▸ **What you need to do**
Begin at the top of the listing below. Write each line out exactly, ending with the line that holds "- Format du post invalide".

▸ **Data for this task**
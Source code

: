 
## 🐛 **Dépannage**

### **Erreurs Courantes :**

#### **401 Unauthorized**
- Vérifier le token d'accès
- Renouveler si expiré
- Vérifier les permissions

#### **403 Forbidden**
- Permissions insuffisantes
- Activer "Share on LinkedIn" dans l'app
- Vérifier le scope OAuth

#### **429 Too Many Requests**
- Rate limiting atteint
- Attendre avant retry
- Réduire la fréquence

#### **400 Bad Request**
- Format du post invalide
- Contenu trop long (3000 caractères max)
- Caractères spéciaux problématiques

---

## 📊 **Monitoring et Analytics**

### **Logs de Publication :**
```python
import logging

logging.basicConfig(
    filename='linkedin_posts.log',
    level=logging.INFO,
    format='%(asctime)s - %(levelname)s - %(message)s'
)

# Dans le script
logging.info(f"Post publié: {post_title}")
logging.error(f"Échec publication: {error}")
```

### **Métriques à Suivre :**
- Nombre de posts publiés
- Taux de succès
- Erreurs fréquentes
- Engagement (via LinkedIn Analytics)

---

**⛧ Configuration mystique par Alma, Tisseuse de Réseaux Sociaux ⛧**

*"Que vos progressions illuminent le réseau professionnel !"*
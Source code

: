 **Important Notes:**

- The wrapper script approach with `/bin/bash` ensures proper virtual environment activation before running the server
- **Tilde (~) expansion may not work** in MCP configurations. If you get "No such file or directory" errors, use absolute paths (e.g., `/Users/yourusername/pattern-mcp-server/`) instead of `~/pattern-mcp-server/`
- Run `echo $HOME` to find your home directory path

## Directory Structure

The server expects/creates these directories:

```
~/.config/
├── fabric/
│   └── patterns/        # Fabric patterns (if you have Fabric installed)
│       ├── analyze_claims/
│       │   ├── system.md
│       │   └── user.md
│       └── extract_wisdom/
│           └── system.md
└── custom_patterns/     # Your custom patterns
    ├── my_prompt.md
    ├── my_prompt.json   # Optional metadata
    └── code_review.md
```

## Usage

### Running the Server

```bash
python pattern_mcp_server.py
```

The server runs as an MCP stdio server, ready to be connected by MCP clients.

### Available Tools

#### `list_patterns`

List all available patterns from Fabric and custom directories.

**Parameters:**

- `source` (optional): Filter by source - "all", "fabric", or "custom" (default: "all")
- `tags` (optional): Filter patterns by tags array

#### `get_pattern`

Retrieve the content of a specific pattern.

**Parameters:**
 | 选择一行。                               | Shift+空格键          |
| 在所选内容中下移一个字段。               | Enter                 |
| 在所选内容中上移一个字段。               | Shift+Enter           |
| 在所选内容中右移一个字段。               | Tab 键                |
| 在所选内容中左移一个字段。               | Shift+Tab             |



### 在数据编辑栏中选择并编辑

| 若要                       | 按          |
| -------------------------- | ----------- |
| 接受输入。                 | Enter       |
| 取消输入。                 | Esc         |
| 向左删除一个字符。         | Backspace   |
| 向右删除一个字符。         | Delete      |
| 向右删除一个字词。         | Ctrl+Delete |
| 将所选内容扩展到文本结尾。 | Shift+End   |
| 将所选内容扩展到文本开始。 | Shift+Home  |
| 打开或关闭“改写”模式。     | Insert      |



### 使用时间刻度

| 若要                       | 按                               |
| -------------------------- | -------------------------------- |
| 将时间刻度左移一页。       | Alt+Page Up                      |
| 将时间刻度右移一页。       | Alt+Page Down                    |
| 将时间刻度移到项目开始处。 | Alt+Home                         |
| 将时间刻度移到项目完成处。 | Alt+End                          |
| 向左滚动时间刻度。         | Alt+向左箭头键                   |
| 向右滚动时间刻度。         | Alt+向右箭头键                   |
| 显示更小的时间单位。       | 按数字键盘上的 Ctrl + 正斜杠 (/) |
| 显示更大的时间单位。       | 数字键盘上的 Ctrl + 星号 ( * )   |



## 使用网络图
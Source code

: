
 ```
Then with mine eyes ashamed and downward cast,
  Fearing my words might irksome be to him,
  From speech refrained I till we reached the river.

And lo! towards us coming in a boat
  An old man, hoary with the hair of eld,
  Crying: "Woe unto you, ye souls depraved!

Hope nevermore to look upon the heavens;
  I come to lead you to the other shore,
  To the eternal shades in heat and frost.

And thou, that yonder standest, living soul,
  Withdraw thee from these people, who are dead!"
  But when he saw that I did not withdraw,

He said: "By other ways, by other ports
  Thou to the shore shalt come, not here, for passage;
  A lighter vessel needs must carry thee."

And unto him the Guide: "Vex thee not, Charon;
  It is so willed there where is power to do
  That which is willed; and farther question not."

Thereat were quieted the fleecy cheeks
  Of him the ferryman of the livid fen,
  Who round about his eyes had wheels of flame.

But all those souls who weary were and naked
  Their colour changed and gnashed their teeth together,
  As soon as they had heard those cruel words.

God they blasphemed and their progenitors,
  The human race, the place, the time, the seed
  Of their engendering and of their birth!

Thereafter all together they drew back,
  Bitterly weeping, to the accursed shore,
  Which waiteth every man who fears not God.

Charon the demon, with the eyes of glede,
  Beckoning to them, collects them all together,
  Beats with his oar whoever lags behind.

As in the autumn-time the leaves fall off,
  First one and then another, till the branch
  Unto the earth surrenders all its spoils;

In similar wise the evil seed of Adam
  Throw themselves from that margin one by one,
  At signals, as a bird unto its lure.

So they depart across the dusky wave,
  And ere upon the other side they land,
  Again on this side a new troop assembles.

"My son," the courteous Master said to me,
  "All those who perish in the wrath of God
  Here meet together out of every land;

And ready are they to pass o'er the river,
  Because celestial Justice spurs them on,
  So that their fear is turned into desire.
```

▸ **Task answer**
Source code

: 
## 🐛 **Dépannage**

### **Erreurs Courantes :**

#### **401 Unauthorized**
- Vérifier le token d'accès
- Renouveler si expiré
- Vérifier les permissions

#### **403 Forbidden**
- Permissions insuffisantes
- Activer "Share on LinkedIn" dans l'app
- Vérifier le scope OAuth

#### **429 Too Many Requests**
- Rate limiting atteint
- Attendre avant retry
- Réduire la fréquence

#### **400 Bad Request**
- Format du post invalide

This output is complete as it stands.